__Task details__:
Among the lines below, copy exactly those from the one with "Oct. 9th 1861" through the one with "July 25th 1862", counting both ends.

Records for the task section start

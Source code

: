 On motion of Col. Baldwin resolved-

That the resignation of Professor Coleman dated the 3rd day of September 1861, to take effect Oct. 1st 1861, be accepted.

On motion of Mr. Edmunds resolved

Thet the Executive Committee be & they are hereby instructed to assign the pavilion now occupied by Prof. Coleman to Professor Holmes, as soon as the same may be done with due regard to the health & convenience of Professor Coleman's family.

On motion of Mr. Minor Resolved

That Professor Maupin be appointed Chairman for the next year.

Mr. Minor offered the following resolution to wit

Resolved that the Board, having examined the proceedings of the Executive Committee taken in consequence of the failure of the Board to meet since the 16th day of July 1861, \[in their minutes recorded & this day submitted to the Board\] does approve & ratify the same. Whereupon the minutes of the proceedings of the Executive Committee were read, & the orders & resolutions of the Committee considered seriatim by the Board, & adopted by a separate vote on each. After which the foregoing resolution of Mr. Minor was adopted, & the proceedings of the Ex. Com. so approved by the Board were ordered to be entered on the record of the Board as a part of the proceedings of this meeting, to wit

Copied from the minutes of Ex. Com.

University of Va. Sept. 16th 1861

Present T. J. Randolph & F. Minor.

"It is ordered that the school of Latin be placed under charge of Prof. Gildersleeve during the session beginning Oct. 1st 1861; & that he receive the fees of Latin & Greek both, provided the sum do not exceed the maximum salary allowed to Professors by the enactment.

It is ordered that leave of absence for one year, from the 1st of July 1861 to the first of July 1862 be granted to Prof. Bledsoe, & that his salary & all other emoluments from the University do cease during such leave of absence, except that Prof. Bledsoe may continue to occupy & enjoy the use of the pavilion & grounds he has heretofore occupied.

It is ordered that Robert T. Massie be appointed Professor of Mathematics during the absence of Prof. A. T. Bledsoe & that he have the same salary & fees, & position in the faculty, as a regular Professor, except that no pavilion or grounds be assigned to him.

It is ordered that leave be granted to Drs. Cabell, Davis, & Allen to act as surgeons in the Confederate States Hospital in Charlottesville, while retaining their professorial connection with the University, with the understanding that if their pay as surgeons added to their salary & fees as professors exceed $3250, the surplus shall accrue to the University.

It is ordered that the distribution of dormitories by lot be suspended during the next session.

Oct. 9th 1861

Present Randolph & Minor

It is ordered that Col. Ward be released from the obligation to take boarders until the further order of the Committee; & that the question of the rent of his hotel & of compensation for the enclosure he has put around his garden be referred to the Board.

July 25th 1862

Records for the task section end
Records for the task section start

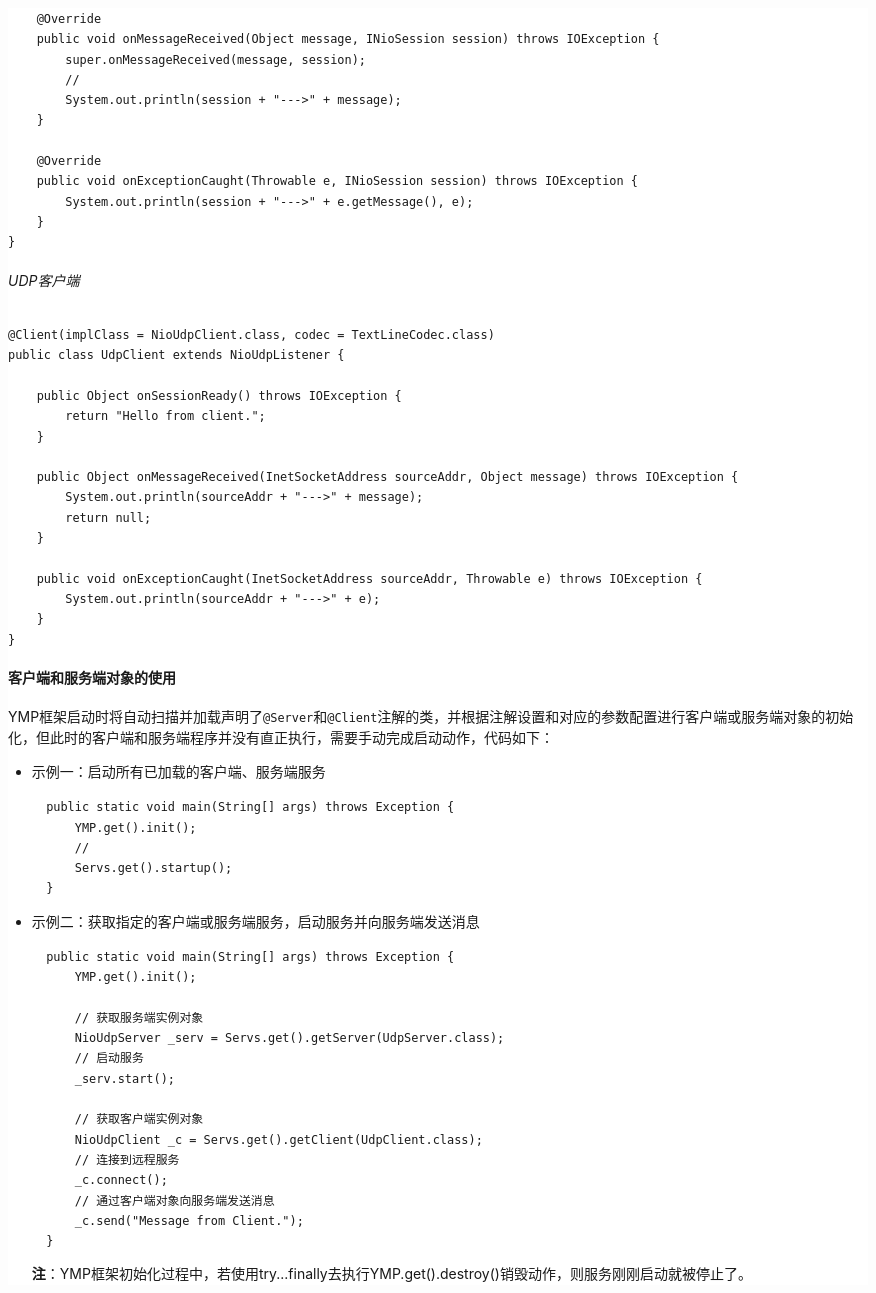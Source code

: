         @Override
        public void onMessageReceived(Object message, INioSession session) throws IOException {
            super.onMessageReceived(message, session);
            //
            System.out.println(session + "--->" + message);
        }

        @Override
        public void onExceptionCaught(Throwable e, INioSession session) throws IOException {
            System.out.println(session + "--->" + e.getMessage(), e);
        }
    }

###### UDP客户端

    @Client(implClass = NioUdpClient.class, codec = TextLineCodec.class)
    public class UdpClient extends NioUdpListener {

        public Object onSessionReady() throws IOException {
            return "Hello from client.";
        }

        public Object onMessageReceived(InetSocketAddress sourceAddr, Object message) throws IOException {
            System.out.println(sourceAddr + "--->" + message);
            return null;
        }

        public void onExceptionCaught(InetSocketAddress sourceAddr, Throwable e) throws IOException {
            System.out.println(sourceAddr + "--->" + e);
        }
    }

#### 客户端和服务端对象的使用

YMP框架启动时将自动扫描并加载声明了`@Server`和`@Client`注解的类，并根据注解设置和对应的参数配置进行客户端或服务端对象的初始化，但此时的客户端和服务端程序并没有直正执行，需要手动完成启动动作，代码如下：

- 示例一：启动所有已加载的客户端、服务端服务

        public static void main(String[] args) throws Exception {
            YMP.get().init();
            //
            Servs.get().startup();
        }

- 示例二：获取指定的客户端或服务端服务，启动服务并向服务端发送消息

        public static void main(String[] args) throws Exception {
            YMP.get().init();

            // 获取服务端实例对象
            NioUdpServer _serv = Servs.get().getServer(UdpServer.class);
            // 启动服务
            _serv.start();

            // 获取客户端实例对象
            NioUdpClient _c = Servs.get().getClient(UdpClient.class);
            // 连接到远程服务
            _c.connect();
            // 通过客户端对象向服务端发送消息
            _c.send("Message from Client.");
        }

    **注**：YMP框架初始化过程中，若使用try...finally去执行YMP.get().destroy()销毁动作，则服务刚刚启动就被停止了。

Records for the task section end

__Exercise answer__:
Oct. 9th 1861

Present Randolph & Minor

It is ordered that Col. Ward be released from the obligation to take boarders until the further order of the Committee; & that the question of the rent of his hotel & of compensation for the enclosure he has put around his garden be referred to the Board.

July 25th 1862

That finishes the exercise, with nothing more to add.